Search each line below for "Bernst", then return the lines where it appears.

--- START ---

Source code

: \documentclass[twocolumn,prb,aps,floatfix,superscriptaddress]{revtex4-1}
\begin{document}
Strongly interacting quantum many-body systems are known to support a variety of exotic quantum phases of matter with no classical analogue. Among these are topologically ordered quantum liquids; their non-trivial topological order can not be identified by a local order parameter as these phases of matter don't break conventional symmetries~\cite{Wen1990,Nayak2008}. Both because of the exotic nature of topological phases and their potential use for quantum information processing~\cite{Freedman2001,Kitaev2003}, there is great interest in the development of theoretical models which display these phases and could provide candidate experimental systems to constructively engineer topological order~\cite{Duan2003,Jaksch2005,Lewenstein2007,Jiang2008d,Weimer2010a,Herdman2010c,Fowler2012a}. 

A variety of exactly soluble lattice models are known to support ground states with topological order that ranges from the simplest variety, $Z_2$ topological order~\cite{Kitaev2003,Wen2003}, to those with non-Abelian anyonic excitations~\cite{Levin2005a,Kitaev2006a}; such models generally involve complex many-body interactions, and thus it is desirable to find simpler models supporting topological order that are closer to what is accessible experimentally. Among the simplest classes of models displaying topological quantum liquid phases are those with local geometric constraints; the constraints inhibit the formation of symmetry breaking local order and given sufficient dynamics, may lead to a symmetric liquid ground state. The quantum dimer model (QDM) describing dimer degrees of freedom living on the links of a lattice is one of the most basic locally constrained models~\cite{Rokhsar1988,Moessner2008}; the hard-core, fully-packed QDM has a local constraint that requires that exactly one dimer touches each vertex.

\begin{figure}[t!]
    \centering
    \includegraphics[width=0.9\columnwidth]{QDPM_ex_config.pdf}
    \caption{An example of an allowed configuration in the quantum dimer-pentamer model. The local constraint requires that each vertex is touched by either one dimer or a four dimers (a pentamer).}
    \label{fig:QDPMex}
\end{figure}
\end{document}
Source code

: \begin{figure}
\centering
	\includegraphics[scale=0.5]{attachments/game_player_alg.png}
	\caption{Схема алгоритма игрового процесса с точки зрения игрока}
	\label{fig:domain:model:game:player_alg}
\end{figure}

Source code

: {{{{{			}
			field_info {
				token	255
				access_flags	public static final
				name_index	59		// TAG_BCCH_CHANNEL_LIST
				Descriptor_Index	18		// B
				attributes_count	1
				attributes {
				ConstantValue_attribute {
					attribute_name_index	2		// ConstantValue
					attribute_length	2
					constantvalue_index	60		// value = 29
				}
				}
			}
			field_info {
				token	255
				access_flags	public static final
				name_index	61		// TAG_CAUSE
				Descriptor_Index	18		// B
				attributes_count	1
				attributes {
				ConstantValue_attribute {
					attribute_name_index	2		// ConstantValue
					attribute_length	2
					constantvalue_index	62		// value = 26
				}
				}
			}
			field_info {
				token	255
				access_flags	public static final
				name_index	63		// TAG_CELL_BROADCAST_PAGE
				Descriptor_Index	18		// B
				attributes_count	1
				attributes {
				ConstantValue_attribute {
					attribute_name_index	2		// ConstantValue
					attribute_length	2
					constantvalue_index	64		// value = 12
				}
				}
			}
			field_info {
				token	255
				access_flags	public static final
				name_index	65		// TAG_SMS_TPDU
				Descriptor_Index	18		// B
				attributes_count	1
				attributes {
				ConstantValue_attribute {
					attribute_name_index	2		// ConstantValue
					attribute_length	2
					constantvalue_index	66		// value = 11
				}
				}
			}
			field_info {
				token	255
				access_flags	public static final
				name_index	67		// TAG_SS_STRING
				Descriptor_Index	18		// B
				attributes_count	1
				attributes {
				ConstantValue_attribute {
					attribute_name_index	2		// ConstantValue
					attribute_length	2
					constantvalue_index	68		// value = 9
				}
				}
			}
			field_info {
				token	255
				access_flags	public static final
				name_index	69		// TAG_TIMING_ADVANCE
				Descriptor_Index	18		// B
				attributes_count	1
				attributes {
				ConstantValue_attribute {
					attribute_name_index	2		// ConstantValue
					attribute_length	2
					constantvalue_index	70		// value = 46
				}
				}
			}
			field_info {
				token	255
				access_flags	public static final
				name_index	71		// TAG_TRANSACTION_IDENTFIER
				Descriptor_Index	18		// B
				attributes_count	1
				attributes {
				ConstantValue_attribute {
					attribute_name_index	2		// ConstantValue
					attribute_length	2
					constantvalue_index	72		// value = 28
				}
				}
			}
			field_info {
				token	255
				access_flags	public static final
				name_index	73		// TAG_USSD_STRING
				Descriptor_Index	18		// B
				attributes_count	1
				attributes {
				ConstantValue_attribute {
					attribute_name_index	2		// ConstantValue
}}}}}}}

--- END ---
--- START ---

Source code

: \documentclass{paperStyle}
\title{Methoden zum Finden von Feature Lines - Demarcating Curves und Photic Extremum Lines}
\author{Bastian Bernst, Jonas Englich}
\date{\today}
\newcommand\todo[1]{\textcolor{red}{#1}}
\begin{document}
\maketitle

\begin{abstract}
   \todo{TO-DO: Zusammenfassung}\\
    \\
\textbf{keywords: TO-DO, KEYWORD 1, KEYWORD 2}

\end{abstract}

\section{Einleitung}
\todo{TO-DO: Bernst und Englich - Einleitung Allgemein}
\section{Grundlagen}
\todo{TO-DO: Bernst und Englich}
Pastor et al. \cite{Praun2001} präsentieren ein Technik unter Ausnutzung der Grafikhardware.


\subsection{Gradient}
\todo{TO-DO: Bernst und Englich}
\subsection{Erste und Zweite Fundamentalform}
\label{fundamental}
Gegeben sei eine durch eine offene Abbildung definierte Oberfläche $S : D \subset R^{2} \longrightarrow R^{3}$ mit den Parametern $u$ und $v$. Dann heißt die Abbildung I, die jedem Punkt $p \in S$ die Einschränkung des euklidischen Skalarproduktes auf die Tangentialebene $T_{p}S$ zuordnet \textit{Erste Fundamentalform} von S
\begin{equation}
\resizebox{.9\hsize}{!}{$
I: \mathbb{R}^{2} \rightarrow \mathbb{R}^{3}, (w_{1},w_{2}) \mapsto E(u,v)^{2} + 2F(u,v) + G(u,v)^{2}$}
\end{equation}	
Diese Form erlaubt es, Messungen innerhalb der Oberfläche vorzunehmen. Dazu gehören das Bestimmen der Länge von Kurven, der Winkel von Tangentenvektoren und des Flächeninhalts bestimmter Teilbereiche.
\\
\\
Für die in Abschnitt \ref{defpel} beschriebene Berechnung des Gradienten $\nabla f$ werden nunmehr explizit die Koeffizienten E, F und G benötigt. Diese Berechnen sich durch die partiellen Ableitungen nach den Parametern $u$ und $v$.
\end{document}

--- END ---

*SOLUTION TO THIS EXERCISE*:
\author{Bastian Bernst, Jonas Englich}
\todo{TO-DO: Bernst und Englich - Einleitung Allgemein}
\todo{TO-DO: Bernst und Englich}
\todo{TO-DO: Bernst und Englich}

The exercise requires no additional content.